Since religion and science don’t mix, why worry about the scientific accuracy of the Bible?

The short answer is that religion and science both make claims about what is true about our world and about life. So, if the holy book on which a religion is based makes claims about the world that science can study, we can assess the accuracy of those claims. The assertion that science and religion (and specifically, Christianity) don’t mix flows from a discredited view called the “conflict thesis.” According to this view, science and Christianity are two competing ways of looking at the world, and one can advance only if the other retreats.
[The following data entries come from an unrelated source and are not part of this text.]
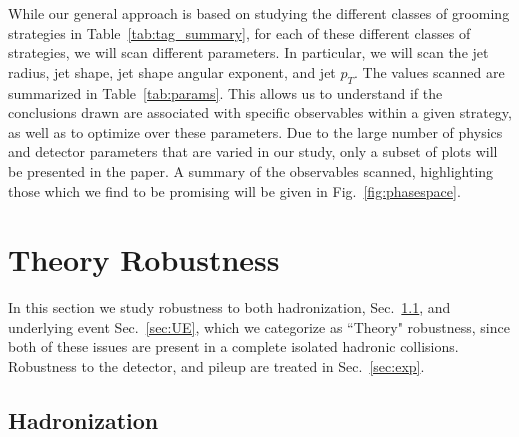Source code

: \documentclass[11pt,letterpaper]{article}
\DeclareRobustCommand{\Sec}[1]{Sec.~\ref{#1}}
\DeclareRobustCommand{\Tab}[1]{Table~\ref{#1}}
\DeclareRobustCommand{\Fig}[1]{Fig.~\ref{#1}}
\begin{document}
While our general approach is based on studying the different classes of grooming strategies in \Tab{tab:tag_summary}, for each of these different classes of strategies, we will scan different parameters.
%
In particular, we will scan the jet radius, jet shape, jet shape angular exponent, and jet $p_T$.
%
The values scanned are summarized in \Tab{tab:params}.
%
This allows us to understand if the conclusions drawn are associated with specific observables within a given strategy, as well as to optimize over these parameters.
%
Due to the large number of physics and detector parameters that are varied in our study, only a subset of plots will be presented in the paper. A summary of the observables scanned, highlighting those which we find to be promising will be given in \Fig{fig:phasespace}.
%


























\section{Theory Robustness}\label{sec:np}


In this section we study robustness to both hadronization, \Sec{sec:hadr}, and underlying event \Sec{sec:UE}, which we categorize as ``Theory" robustness, since both of these issues are present in a complete isolated hadronic collisions. Robustness to the detector, and pileup are treated in \Sec{sec:exp}. 








\subsection{Hadronization}\label{sec:hadr}
\end{document}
However, this popular portrayal of inherent discord doesn’t stand up to scrutiny. In fact, historians of science reject the conflict thesis in favor of a more complex interaction. In the book Science and Religion, Gary Ferngren describes the situation:

Although popular images of controversy continue to exemplify the supposed hostility of Christianity to new scientific theories, studies have shown that Christianity has often nurtured and encouraged scientific endeavor, while at other times the two have co-existed without either tension or attempts at harmonization. If Galileo and the Scopes trial come to mind as examples of conflict, they were exceptions rather than the rule.

Despite experts’ rejection of the conflict thesis, it still dominates popular thought, especially in Western society. This plight highlights the need for Christians to soundly defend the historic alliance between Christianity and science in the quest for a proper understanding of the realm in which we live.